Something that made us different from the rest of the children, and
other young people (cultural alienation is also very strong in the Andean
mountains). Our school education also differed greatly from the rest.
My mother was the principal of one of the few elementary schools in
Jauja. We were thus exempted from attending everyday to school. She
always said that going every day was not necessary, and instead left
us at home with other type of chores and homework. My oldest sister
for instance, learned how to read at age four and so we all read books,
learned songs and played instruments, at home.
A big change for the family came in 1990. I was twelve years old, and
for the first time in my life attended school everyday (I had finished
the elementary school).
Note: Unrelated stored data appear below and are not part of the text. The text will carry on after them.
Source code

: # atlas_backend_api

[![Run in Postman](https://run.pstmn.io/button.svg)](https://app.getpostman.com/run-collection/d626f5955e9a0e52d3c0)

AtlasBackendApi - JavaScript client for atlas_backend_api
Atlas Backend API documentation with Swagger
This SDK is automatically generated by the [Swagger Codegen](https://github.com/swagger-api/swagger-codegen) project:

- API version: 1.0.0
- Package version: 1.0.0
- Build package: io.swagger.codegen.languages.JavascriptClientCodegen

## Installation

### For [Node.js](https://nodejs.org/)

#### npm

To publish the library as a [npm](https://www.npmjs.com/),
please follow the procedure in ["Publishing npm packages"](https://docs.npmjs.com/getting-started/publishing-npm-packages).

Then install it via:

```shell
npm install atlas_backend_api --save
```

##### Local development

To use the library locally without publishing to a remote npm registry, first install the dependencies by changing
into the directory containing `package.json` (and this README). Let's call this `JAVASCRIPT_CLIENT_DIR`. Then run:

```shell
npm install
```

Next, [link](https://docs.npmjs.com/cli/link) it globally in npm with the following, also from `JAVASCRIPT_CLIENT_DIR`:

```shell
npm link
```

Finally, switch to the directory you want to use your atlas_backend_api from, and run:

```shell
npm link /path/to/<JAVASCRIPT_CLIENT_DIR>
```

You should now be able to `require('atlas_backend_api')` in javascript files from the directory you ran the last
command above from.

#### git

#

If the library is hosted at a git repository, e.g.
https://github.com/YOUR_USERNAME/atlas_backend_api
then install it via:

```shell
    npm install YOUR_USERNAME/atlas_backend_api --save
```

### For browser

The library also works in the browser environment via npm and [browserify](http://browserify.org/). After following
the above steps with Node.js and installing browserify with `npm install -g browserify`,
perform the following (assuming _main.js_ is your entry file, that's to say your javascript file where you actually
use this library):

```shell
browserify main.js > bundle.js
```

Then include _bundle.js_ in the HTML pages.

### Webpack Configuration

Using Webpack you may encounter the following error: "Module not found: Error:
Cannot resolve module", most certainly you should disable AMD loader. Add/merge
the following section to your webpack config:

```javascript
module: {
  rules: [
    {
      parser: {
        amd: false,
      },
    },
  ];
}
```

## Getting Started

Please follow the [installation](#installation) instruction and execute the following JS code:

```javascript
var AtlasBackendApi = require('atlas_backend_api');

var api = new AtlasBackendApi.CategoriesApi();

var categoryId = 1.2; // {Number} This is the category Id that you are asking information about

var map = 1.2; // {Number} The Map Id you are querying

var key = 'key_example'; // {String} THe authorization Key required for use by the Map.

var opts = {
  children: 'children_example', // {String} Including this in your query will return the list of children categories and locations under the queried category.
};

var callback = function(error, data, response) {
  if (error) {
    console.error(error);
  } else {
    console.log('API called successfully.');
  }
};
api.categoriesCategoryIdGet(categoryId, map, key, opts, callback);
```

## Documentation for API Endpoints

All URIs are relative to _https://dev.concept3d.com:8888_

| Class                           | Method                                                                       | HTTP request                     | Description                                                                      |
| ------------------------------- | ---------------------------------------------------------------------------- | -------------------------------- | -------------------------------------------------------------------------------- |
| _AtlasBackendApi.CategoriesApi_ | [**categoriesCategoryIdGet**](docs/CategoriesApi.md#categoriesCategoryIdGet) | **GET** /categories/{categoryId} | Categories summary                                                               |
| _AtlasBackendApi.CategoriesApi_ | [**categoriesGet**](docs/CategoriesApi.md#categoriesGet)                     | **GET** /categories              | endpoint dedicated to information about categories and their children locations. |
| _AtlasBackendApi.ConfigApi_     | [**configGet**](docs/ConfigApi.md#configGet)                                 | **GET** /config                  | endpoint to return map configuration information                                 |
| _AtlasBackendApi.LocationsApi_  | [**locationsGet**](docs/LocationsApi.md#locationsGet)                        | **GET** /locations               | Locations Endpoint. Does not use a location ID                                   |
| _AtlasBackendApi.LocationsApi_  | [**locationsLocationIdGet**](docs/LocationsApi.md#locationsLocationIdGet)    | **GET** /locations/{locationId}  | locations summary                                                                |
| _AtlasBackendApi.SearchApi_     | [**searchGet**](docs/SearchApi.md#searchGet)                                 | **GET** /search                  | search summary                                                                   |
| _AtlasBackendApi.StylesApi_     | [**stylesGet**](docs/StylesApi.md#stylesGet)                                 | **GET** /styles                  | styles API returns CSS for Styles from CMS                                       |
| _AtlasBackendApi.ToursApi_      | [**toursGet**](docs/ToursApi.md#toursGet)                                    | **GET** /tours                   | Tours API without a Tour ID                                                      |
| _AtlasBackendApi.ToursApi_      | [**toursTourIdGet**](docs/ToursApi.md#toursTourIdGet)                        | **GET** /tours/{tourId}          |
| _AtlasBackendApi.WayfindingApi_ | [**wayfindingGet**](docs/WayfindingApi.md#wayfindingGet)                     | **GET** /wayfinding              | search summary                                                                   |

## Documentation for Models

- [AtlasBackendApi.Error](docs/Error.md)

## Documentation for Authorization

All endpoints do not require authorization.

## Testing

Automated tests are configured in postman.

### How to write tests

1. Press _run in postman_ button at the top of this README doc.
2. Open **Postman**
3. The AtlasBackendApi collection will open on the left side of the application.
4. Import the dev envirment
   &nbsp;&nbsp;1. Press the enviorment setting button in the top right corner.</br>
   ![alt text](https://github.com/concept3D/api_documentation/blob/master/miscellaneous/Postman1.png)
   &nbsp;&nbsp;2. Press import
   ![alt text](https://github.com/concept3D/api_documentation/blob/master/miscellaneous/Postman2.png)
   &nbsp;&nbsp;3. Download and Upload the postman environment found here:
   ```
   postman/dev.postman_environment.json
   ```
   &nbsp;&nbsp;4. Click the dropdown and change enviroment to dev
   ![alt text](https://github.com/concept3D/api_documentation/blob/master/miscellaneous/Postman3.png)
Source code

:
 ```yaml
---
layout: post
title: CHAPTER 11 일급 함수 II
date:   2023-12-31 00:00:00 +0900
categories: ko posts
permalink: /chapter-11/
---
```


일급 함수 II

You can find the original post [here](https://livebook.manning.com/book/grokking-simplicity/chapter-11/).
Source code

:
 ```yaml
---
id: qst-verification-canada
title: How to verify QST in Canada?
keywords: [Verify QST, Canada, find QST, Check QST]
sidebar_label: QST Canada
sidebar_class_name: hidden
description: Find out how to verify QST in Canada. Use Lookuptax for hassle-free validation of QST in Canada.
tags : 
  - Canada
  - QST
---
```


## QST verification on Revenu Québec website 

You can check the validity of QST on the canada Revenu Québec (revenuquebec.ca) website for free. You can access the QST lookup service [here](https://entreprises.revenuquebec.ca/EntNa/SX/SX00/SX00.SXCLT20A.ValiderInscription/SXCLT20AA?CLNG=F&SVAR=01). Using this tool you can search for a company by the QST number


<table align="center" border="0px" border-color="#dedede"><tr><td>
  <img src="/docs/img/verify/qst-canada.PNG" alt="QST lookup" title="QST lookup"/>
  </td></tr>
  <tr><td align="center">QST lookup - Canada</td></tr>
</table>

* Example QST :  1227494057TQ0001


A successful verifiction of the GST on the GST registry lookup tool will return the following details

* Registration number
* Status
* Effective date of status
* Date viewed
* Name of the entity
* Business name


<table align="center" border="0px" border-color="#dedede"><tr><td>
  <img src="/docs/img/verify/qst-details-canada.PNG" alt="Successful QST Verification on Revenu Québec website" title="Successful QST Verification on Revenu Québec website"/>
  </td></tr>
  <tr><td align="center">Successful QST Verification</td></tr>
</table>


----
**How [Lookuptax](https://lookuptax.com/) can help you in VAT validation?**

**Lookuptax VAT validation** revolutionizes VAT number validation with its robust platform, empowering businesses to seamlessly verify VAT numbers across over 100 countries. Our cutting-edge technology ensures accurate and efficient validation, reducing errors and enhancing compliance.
On July that year, my father was elected as
a congressman of the Peruvian Republic. We had to move to Lima, the
capital with him. It was a difficult period for all of us. We had bodyguards
and even a chauffeur. Terrorist attacks were in its peak and we were
the target as the children of a member of the government. It all finished
(or worsened) in 1992. Fujimori, the elected president, decided to get
rid of congress. Thus was my father left without a job and faced prosecution
by both sides: the new dictatorial -government and the terrorists.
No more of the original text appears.